[Records drawn from a dataset]
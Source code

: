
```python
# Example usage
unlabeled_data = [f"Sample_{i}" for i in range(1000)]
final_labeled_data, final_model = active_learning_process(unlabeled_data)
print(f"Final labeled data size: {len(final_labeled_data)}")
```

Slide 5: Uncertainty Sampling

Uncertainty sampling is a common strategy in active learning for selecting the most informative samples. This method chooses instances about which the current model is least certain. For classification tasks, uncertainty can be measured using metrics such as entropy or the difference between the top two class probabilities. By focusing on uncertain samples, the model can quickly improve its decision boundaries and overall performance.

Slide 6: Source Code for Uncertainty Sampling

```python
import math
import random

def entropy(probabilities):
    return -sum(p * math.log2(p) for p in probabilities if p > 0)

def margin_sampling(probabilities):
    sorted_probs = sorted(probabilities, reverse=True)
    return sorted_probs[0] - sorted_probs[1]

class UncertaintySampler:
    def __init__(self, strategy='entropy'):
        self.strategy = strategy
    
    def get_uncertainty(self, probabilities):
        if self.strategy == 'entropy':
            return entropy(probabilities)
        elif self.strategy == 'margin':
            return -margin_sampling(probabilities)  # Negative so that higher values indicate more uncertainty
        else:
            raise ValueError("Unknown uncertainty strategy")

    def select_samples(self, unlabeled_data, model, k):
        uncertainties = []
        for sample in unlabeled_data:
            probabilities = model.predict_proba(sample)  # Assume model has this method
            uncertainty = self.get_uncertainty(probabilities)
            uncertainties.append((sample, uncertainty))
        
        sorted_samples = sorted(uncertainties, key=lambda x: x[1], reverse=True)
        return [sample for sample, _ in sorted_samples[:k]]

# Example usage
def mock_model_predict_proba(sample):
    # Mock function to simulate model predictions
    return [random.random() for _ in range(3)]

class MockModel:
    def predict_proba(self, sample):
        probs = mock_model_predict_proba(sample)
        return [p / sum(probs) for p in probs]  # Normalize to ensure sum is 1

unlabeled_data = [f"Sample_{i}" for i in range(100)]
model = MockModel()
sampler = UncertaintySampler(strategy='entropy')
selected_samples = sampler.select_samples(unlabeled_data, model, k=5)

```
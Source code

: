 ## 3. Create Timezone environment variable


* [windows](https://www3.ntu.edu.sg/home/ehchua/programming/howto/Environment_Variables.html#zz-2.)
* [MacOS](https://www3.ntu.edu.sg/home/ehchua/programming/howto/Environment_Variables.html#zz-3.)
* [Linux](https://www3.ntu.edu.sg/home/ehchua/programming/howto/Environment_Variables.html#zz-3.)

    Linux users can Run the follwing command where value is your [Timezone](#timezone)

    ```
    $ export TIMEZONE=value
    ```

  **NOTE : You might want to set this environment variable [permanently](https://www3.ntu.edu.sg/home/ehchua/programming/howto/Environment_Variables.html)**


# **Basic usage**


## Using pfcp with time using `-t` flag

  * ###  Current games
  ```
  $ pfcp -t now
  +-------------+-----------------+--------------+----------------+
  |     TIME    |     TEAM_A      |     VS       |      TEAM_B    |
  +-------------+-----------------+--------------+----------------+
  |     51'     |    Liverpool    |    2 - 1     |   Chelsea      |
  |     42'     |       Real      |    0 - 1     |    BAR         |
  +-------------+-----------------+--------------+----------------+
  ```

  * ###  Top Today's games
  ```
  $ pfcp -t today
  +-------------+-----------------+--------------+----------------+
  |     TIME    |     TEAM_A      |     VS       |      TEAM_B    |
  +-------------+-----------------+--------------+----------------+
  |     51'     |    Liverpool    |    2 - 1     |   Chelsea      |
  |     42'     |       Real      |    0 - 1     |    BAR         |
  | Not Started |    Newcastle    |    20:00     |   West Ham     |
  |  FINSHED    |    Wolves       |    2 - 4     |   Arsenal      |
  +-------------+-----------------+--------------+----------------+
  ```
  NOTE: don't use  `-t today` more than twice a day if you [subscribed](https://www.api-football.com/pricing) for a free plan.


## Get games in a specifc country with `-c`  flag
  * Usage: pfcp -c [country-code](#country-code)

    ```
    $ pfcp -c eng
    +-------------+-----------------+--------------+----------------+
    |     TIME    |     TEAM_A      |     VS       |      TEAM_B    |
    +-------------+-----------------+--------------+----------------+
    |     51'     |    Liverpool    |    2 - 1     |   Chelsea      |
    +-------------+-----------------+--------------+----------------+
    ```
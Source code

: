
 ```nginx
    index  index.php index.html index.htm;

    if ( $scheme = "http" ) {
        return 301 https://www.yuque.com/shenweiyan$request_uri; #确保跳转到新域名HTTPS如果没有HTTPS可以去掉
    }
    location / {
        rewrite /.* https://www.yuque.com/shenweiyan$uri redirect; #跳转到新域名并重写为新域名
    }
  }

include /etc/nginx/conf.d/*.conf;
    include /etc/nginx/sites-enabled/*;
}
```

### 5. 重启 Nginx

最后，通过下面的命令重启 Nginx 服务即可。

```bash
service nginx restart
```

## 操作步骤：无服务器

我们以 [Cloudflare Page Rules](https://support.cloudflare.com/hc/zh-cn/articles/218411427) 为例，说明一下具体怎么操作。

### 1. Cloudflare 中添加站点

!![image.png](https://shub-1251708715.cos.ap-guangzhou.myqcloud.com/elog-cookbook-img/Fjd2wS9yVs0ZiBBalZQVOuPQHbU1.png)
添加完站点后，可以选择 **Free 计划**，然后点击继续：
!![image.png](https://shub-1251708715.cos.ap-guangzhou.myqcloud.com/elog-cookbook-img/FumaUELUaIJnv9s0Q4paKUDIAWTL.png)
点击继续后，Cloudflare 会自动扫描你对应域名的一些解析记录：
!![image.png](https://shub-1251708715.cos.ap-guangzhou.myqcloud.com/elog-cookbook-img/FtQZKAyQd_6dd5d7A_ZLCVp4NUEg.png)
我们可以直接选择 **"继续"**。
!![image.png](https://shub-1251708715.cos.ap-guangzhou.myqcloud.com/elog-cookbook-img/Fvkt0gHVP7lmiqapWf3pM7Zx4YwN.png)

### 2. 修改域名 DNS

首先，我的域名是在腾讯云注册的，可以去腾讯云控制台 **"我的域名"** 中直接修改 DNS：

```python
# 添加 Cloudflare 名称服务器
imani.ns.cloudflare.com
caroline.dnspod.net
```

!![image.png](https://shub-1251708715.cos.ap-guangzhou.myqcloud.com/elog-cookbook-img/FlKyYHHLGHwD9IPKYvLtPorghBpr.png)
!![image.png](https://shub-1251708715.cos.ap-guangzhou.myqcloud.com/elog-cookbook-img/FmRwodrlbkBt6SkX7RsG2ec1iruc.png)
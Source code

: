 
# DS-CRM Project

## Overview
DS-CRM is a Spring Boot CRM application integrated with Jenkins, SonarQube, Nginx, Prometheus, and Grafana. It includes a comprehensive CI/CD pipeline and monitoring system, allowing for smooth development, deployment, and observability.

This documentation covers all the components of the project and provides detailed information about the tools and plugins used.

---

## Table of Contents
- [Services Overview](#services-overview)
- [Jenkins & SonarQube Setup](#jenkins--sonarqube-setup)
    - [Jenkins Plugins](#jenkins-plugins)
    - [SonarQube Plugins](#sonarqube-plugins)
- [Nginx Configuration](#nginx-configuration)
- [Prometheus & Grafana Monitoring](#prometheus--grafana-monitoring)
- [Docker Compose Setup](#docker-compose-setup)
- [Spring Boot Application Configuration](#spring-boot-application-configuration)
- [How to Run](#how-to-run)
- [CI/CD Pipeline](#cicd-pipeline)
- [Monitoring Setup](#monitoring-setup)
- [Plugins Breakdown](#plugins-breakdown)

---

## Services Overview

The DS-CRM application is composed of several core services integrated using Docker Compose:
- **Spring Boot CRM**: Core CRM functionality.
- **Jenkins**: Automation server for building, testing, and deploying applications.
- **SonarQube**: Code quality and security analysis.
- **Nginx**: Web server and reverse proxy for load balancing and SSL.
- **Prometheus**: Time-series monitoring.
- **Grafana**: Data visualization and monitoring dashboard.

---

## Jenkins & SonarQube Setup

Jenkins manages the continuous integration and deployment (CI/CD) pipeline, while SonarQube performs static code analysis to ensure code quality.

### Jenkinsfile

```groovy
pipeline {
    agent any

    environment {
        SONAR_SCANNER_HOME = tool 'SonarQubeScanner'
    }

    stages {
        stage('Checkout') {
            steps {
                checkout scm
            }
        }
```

- **Task prompt**: Beginning at the line with "- [CI/CD Pipeline](#cicd-pipeline)" and ending at the line with "- **Jenkins**: Automation", reproduce each line of the data above exactly, and add no other lines.

- **Written response**:
- [CI/CD Pipeline](#cicd-pipeline)
- [Monitoring Setup](#monitoring-setup)
- [Plugins Breakdown](#plugins-breakdown)

---

## Services Overview

The DS-CRM application is composed of several core services integrated using Docker Compose:
- **Spring Boot CRM**: Core CRM functionality.
- **Jenkins**: Automation server for building, testing, and deploying applications.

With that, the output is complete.